In his groundbreaking historical study, Badal established beyond any doubt the truth of the legend that Ness had a secret suspect whom he had subjected to a series of interrogation sessions, complete with lie detector tests, in a secluded room in a downtown hotel. Badal also disclosed recently unearthed evidence that identified exactly who that mysterious suspect was. But was he the infamous Mad Butcher of Kingsbury Run? Badal presented all the evidence available at the time and invited readers to draw their own conclusions.
Now, armed with conclusive new information, Badal returns to the absorbing tale of those terrible murders in an expanded edition of In the Wake of the Butcher. For the very first time in the history of research into the Kingsbury Run murders, he presents compelling evidence that establishes exactly where the killer incapacitated his victims, as well as the location of the long-fabled "secret laboratory" where he committed murder and performed both dismemberment and decapitation.

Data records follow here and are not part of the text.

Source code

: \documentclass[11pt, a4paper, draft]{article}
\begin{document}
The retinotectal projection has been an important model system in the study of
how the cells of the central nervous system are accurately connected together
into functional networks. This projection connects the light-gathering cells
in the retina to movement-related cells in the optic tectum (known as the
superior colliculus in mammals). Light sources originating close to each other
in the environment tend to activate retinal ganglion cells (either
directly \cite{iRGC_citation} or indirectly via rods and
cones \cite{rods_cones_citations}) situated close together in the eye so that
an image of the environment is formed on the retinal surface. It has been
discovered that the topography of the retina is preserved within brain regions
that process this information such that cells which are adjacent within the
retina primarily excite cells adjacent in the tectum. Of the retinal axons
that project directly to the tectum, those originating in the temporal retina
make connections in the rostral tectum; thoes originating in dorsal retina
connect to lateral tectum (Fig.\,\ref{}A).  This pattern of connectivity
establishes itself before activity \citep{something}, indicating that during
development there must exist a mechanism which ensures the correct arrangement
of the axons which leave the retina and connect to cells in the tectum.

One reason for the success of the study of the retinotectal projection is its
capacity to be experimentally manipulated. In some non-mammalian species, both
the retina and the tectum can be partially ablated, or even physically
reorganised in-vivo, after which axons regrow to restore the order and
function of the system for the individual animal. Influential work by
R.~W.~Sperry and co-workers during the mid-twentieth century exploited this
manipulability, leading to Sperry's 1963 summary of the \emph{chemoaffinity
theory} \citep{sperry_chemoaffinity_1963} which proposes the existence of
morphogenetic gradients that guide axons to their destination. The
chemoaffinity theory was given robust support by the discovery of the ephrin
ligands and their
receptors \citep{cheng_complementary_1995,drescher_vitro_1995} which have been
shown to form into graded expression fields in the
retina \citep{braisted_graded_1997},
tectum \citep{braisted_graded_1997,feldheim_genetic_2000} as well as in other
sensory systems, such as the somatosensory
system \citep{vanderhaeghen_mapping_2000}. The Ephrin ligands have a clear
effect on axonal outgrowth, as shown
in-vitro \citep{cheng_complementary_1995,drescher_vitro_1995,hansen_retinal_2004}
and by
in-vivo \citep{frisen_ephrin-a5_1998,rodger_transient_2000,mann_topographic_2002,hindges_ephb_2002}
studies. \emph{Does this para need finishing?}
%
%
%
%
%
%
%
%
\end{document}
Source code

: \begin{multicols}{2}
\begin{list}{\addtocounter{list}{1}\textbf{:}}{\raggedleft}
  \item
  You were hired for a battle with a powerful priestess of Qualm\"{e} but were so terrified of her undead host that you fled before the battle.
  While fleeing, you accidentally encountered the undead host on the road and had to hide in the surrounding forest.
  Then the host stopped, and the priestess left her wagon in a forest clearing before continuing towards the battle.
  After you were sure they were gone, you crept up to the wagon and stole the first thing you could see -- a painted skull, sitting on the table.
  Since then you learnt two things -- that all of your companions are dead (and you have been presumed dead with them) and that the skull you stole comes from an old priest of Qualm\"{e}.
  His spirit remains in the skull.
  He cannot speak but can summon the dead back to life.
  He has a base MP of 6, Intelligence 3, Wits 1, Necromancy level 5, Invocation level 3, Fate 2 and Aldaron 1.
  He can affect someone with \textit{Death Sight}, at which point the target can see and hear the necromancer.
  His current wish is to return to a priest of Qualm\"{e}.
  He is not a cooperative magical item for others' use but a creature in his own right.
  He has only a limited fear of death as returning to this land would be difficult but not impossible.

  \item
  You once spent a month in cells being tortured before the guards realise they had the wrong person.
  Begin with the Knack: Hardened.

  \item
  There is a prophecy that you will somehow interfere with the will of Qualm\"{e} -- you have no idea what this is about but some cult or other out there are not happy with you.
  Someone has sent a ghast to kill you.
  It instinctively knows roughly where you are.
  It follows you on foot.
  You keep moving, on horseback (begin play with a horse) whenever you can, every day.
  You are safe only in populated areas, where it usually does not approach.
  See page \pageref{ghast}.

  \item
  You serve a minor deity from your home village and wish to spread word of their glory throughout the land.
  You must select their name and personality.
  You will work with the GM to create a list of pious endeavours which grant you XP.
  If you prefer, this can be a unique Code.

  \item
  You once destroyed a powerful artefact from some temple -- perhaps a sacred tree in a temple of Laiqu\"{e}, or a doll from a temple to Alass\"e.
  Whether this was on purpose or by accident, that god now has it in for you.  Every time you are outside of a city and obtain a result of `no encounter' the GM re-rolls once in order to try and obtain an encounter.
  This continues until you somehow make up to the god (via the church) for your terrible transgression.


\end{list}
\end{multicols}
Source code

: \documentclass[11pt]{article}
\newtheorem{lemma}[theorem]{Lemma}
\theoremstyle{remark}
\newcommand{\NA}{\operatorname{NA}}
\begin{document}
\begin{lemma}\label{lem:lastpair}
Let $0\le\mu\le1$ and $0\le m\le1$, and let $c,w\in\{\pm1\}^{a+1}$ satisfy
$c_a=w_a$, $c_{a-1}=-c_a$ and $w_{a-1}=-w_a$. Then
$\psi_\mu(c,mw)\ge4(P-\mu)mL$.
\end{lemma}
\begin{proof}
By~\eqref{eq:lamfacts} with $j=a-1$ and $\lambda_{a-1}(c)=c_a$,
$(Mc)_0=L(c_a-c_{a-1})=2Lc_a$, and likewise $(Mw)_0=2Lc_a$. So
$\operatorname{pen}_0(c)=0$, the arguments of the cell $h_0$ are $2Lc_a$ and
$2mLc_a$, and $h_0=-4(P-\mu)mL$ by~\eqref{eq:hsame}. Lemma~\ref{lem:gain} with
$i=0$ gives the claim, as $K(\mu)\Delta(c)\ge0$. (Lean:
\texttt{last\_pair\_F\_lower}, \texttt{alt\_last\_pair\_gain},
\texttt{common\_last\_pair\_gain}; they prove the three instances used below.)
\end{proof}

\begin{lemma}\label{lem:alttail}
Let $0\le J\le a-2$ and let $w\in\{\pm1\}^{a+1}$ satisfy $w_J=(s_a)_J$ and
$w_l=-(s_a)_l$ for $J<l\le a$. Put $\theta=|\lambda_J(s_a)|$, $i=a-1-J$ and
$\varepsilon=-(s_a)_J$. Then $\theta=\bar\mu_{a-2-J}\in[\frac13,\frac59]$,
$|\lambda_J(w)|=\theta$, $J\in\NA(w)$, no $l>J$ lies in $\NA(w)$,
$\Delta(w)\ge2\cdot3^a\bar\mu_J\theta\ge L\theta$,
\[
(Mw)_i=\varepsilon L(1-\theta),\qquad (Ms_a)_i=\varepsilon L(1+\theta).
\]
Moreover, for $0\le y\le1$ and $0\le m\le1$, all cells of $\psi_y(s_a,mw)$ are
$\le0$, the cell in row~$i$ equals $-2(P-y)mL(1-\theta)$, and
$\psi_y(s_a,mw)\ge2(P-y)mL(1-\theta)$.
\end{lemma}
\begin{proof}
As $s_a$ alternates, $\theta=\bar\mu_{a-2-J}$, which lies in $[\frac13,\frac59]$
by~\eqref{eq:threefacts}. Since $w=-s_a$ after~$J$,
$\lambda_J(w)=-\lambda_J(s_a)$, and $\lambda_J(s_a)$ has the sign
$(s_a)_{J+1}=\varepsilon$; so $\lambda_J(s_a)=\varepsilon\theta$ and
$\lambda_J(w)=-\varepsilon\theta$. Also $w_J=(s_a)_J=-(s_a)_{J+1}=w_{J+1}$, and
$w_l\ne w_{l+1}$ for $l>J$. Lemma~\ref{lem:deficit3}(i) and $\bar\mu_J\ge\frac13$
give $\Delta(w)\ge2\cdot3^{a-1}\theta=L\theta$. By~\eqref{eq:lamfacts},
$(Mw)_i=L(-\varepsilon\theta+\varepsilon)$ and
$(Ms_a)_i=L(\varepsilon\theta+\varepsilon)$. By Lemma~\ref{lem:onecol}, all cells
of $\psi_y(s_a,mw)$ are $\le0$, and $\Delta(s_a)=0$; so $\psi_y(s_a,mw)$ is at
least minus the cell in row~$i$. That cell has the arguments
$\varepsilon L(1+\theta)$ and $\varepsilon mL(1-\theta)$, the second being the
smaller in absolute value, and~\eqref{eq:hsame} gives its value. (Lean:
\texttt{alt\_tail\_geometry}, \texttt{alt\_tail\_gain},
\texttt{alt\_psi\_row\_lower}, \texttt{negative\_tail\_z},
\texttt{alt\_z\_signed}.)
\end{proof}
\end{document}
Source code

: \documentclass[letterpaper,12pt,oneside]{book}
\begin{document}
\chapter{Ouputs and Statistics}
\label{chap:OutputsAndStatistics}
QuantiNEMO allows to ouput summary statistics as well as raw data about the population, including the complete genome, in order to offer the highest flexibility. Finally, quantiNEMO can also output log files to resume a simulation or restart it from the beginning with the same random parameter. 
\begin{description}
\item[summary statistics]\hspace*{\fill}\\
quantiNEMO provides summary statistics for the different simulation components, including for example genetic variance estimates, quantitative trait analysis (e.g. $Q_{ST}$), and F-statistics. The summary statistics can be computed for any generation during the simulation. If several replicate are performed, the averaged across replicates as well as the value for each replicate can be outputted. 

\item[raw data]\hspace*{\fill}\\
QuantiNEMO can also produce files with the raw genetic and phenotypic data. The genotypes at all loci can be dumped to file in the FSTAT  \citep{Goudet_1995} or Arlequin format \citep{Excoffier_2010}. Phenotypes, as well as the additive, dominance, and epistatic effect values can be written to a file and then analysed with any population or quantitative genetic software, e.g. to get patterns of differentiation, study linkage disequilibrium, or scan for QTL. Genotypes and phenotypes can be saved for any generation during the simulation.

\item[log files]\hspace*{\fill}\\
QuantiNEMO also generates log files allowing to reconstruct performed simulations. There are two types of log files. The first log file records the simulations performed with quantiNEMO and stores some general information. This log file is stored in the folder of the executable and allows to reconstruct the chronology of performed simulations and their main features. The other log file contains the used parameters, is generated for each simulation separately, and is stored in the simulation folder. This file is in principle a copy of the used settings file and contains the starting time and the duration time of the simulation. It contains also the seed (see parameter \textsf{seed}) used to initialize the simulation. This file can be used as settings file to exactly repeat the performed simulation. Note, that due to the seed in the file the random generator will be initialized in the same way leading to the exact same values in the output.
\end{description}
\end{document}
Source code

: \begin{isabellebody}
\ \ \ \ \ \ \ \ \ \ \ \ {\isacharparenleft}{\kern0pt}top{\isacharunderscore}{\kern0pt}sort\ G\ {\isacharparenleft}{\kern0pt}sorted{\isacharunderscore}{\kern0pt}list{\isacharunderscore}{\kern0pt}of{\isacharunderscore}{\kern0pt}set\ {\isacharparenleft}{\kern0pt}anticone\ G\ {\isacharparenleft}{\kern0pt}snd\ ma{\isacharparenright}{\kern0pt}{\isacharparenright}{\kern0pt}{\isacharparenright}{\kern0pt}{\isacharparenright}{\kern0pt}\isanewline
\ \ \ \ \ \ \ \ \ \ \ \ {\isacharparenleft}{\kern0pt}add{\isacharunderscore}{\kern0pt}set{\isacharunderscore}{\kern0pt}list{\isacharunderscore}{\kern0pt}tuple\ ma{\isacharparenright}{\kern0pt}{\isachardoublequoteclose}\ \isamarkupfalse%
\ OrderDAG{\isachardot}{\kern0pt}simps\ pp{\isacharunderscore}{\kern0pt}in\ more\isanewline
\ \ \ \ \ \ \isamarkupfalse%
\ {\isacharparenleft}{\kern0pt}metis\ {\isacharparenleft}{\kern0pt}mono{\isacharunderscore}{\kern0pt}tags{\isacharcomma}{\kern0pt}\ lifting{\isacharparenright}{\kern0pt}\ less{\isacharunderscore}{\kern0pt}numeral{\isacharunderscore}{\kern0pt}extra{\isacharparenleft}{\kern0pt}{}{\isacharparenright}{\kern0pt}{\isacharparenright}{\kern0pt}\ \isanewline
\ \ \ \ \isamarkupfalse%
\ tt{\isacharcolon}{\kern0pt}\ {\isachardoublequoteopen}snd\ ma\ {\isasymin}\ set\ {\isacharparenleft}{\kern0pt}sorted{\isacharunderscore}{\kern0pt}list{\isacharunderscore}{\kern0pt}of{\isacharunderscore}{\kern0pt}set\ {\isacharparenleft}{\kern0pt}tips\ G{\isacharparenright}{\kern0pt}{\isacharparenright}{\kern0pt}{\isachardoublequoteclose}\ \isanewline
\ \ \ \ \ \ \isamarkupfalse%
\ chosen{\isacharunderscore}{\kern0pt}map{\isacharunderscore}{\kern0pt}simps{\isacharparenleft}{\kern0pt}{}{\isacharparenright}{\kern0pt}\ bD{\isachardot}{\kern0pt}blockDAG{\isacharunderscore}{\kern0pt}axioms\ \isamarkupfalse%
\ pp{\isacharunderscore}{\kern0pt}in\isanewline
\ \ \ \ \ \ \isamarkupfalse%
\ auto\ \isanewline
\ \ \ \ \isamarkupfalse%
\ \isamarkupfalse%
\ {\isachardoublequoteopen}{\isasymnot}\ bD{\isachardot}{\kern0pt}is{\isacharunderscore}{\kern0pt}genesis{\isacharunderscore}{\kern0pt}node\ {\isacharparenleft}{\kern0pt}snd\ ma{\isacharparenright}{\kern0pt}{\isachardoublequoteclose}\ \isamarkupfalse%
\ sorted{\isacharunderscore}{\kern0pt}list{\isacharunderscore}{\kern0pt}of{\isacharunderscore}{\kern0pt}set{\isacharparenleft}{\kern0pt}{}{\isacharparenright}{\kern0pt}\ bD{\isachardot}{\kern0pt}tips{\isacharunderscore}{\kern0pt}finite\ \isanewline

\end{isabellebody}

Was Eliot Ness's secret suspect the Mad Butcher? Thanks to this new information, Badal is finally able to answer that question with certainty.
About the Author
James Jessen Badal is an assistant professor of English and journalism at the Eastern Campus of Cuyahoga Community College in Cleveland. He has served on the board of trustees of the Cleveland Police Historical Society since 2001. His previous books for The Kent State University Press include Twilight of Innocence: The Disappearance of Beverly Potts (2005), Though Murder Has No Tongue: The Lost Victim of Cleveland's Mad Butcher (2010), and Hell's Wasteland: The Pennsylvania Torso Murders (2013). He is currently working on a book devoted to the unsolved 1964 murder of 16-year-old Beverly Jarosz in Garfield Heights just outside of Cleveland.